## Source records
+ + +

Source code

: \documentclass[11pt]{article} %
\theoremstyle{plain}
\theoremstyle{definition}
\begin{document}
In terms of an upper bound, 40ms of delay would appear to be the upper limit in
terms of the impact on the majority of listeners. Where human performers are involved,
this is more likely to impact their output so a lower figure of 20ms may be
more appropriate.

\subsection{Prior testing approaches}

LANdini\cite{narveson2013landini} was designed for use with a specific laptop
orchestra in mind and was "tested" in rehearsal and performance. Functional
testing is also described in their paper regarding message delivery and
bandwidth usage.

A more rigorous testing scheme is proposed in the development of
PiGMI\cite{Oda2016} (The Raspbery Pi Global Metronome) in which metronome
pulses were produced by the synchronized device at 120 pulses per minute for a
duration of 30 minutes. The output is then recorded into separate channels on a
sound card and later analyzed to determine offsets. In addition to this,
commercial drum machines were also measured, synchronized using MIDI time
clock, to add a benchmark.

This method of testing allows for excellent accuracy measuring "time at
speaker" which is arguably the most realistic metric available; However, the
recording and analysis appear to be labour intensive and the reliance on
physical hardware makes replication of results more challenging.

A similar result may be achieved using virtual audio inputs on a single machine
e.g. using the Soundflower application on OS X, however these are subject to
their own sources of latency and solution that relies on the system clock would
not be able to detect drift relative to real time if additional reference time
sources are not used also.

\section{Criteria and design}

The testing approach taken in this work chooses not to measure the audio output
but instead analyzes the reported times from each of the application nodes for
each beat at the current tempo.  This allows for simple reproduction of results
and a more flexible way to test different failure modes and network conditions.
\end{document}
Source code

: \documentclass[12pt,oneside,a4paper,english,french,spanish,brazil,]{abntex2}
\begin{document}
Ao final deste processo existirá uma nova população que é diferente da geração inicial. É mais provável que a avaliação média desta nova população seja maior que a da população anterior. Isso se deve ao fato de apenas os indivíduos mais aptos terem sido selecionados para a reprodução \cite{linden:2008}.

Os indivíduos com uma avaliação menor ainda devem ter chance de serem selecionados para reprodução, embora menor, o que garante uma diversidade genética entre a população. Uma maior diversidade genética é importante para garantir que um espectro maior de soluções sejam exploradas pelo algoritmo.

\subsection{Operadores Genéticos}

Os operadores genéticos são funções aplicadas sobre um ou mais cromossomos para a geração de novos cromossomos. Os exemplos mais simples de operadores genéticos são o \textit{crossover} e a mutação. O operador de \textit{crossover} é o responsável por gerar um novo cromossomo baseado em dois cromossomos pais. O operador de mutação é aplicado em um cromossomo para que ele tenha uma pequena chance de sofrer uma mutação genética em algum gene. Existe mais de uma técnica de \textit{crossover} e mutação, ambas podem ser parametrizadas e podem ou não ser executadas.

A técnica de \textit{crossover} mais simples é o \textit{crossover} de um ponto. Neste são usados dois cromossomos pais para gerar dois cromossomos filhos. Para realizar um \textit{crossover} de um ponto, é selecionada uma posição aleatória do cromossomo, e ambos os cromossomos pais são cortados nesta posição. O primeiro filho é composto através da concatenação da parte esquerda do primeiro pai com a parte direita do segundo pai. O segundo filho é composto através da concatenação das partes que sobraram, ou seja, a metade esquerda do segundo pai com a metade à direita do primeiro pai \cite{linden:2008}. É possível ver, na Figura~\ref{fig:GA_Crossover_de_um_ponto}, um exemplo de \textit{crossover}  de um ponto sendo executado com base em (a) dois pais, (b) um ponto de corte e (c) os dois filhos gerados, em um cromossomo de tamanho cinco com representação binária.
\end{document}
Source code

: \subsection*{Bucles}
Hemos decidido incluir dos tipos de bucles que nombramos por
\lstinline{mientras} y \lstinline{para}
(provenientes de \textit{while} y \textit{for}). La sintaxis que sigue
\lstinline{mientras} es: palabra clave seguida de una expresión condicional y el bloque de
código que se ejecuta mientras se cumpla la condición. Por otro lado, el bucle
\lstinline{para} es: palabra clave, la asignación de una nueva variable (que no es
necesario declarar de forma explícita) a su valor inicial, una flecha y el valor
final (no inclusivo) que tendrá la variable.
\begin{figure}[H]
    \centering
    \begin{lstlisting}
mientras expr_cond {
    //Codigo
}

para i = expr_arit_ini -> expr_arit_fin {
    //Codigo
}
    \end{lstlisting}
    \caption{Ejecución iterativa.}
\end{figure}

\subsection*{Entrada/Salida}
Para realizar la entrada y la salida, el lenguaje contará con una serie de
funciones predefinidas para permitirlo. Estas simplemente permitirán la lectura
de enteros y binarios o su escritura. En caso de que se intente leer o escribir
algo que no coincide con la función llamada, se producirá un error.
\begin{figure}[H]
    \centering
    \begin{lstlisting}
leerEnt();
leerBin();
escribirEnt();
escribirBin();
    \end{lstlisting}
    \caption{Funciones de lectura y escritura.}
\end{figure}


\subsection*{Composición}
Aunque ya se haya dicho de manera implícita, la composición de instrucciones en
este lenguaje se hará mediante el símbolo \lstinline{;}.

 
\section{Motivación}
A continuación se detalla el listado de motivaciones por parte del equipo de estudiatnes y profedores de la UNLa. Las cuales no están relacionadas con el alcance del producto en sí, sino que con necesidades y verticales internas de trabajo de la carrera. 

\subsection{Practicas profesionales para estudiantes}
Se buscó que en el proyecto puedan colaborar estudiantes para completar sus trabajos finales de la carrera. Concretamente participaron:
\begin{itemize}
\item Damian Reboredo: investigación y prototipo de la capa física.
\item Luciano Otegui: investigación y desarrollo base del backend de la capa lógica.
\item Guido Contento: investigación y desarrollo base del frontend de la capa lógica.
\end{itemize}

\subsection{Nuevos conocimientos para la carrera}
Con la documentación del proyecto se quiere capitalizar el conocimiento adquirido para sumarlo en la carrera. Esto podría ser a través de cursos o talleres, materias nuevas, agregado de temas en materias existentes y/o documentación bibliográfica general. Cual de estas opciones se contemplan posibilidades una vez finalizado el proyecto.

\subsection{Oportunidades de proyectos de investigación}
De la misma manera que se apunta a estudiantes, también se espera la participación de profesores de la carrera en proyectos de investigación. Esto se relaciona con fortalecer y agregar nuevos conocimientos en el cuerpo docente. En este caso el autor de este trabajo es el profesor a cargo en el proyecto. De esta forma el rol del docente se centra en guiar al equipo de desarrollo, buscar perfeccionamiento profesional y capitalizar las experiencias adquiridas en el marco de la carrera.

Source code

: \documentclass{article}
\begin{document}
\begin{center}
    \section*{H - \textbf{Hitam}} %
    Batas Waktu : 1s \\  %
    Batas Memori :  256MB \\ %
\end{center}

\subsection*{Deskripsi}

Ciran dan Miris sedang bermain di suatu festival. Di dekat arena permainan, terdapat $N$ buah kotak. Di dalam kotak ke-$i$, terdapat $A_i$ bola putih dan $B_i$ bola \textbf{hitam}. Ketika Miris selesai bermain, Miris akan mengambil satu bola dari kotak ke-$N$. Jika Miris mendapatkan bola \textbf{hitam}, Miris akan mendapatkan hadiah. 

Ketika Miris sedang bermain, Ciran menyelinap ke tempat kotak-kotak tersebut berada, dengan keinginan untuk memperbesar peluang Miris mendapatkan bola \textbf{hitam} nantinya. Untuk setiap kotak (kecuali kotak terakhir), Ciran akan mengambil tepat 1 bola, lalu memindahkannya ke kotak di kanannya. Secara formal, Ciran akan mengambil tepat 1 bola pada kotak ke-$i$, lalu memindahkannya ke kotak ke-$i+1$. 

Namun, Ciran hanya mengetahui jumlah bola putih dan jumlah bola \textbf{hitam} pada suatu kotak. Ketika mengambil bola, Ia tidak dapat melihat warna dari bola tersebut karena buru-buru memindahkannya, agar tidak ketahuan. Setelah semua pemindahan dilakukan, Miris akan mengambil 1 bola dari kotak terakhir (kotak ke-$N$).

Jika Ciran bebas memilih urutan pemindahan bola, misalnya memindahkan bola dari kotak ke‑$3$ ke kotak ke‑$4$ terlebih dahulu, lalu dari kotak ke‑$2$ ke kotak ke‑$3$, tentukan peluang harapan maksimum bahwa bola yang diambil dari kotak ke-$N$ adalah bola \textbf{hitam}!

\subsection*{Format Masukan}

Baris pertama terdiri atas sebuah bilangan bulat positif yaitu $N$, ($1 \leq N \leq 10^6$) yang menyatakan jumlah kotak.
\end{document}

+ + +

## PROBLEM REQUIREMENTS
Taking the entries from their first line through the line with "In terms of", inclusive, restate each line word for word and give nothing else.

## EXPECTED ANSWER
Source code

: \documentclass[11pt]{article} %
\theoremstyle{plain}
\theoremstyle{definition}
\begin{document}
In terms of an upper bound, 40ms of delay would appear to be the upper limit in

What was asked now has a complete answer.